─── SUPPLIED ENTRIES ───

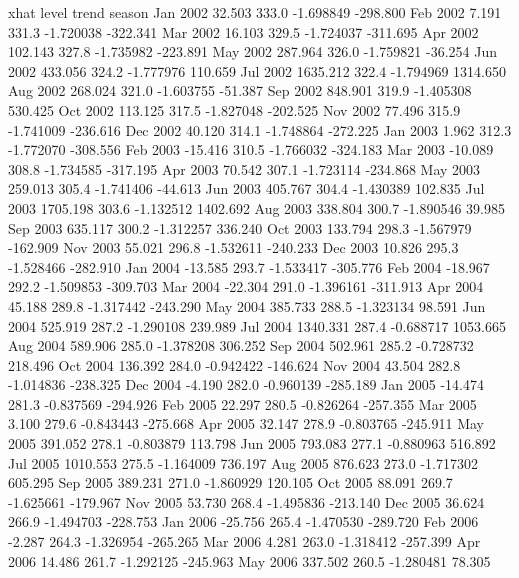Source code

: \documentclass{article}\usepackage{graphicx, color}
\begin{document}
\begin{center}
\begin{Schunk}
\begin{Soutput}
             xhat level     trend   season
Jan 2002   32.503 333.0 -1.698849 -298.800
Feb 2002    7.191 331.3 -1.720038 -322.341
Mar 2002   16.103 329.5 -1.724037 -311.695
Apr 2002  102.143 327.8 -1.735982 -223.891
May 2002  287.964 326.0 -1.759821  -36.254
Jun 2002  433.056 324.2 -1.777976  110.659
Jul 2002 1635.212 322.4 -1.794969 1314.650
Aug 2002  268.024 321.0 -1.603755  -51.387
Sep 2002  848.901 319.9 -1.405308  530.425
Oct 2002  113.125 317.5 -1.827048 -202.525
Nov 2002   77.496 315.9 -1.741009 -236.616
Dec 2002   40.120 314.1 -1.748864 -272.225
Jan 2003    1.962 312.3 -1.772070 -308.556
Feb 2003  -15.416 310.5 -1.766032 -324.183
Mar 2003  -10.089 308.8 -1.734585 -317.195
Apr 2003   70.542 307.1 -1.723114 -234.868
May 2003  259.013 305.4 -1.741406  -44.613
Jun 2003  405.767 304.4 -1.430389  102.835
Jul 2003 1705.198 303.6 -1.132512 1402.692
Aug 2003  338.804 300.7 -1.890546   39.985
Sep 2003  635.117 300.2 -1.312257  336.240
Oct 2003  133.794 298.3 -1.567979 -162.909
Nov 2003   55.021 296.8 -1.532611 -240.233
Dec 2003   10.826 295.3 -1.528466 -282.910
Jan 2004  -13.585 293.7 -1.533417 -305.776
Feb 2004  -18.967 292.2 -1.509853 -309.703
Mar 2004  -22.304 291.0 -1.396161 -311.913
Apr 2004   45.188 289.8 -1.317442 -243.290
May 2004  385.733 288.5 -1.323134   98.591
Jun 2004  525.919 287.2 -1.290108  239.989
Jul 2004 1340.331 287.4 -0.688717 1053.665
Aug 2004  589.906 285.0 -1.378208  306.252
Sep 2004  502.961 285.2 -0.728732  218.496
Oct 2004  136.392 284.0 -0.942422 -146.624
Nov 2004   43.504 282.8 -1.014836 -238.325
Dec 2004   -4.190 282.0 -0.960139 -285.189
Jan 2005  -14.474 281.3 -0.837569 -294.926
Feb 2005   22.297 280.5 -0.826264 -257.355
Mar 2005    3.100 279.6 -0.843443 -275.668
Apr 2005   32.147 278.9 -0.803765 -245.911
May 2005  391.052 278.1 -0.803879  113.798
Jun 2005  793.083 277.1 -0.880963  516.892
Jul 2005 1010.553 275.5 -1.164009  736.197
Aug 2005  876.623 273.0 -1.717302  605.295
Sep 2005  389.231 271.0 -1.860929  120.105
Oct 2005   88.091 269.7 -1.625661 -179.967
Nov 2005   53.730 268.4 -1.495836 -213.140
Dec 2005   36.624 266.9 -1.494703 -228.753
Jan 2006  -25.756 265.4 -1.470530 -289.720
Feb 2006   -2.287 264.3 -1.326954 -265.265
Mar 2006    4.281 263.0 -1.318412 -257.399
Apr 2006   14.486 261.7 -1.292125 -245.963
May 2006  337.502 260.5 -1.280481   78.305

\end{Soutput}
\end{Schunk}
\end{center}
\end{document}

───

## TRY IT:
Each line above with the string "begin" in it should be located and copied.

## RESULT:
\begin{document}
\begin{center}
\begin{Schunk}
\begin{Soutput}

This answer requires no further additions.